• [WORK REQUIRED] Output exactly the lines that run from the start of the records to the line with "Site by Race.", counting both ends, and skip the pictures.

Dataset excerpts
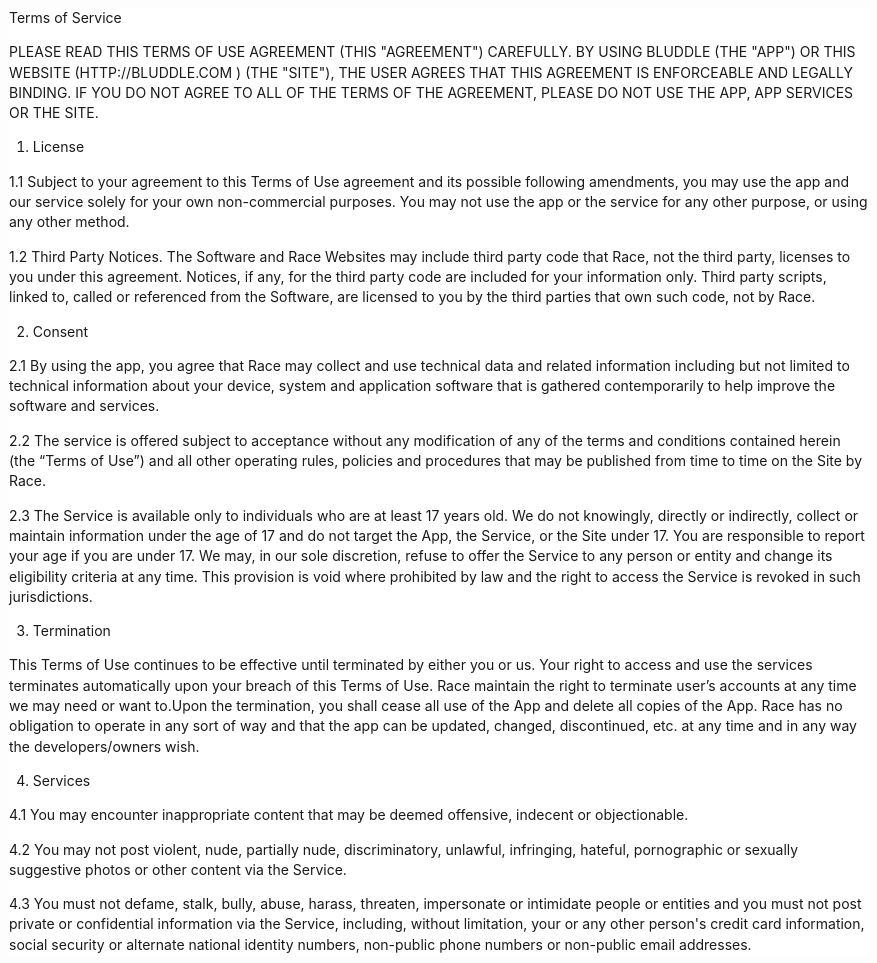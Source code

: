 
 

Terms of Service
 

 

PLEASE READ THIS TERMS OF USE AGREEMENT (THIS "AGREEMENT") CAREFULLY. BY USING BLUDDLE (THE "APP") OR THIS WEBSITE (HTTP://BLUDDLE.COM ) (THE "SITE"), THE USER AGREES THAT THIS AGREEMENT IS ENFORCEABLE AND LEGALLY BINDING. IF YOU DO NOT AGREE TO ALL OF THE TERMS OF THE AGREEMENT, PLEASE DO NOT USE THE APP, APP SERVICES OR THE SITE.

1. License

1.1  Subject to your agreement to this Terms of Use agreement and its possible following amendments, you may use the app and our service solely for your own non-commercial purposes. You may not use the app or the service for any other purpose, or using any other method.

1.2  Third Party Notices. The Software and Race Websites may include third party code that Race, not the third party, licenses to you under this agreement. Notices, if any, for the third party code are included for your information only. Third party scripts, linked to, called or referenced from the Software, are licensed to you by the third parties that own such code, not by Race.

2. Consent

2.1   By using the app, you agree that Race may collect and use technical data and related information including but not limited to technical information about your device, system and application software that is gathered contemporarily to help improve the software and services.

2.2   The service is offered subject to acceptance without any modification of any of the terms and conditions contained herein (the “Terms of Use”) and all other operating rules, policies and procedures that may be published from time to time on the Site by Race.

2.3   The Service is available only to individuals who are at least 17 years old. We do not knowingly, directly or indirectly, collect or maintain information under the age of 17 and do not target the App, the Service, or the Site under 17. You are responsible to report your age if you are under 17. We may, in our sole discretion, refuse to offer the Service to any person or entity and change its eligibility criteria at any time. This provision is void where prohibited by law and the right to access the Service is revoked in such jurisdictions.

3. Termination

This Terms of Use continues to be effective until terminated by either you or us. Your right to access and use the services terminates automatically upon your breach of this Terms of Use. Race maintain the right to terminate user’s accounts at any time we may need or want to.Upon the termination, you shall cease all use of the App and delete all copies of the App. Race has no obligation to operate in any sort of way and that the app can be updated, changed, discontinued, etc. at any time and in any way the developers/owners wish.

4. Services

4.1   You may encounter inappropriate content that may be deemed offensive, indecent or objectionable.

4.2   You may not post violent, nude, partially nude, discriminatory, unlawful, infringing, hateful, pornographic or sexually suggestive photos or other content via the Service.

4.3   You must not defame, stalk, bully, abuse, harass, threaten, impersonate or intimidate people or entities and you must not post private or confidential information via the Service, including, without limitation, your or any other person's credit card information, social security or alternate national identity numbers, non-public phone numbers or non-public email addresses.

• [YOUR RESPONSE]
Source code

: 
 

Terms of Service
 

 

PLEASE READ THIS TERMS OF USE AGREEMENT (THIS "AGREEMENT") CAREFULLY. BY USING BLUDDLE (THE "APP") OR THIS WEBSITE (HTTP://BLUDDLE.COM ) (THE "SITE"), THE USER AGREES THAT THIS AGREEMENT IS ENFORCEABLE AND LEGALLY BINDING. IF YOU DO NOT AGREE TO ALL OF THE TERMS OF THE AGREEMENT, PLEASE DO NOT USE THE APP, APP SERVICES OR THE SITE.

1. License

1.1  Subject to your agreement to this Terms of Use agreement and its possible following amendments, you may use the app and our service solely for your own non-commercial purposes. You may not use the app or the service for any other purpose, or using any other method.

1.2  Third Party Notices. The Software and Race Websites may include third party code that Race, not the third party, licenses to you under this agreement. Notices, if any, for the third party code are included for your information only. Third party scripts, linked to, called or referenced from the Software, are licensed to you by the third parties that own such code, not by Race.

2. Consent

2.1   By using the app, you agree that Race may collect and use technical data and related information including but not limited to technical information about your device, system and application software that is gathered contemporarily to help improve the software and services.

2.2   The service is offered subject to acceptance without any modification of any of the terms and conditions contained herein (the “Terms of Use”) and all other operating rules, policies and procedures that may be published from time to time on the Site by Race.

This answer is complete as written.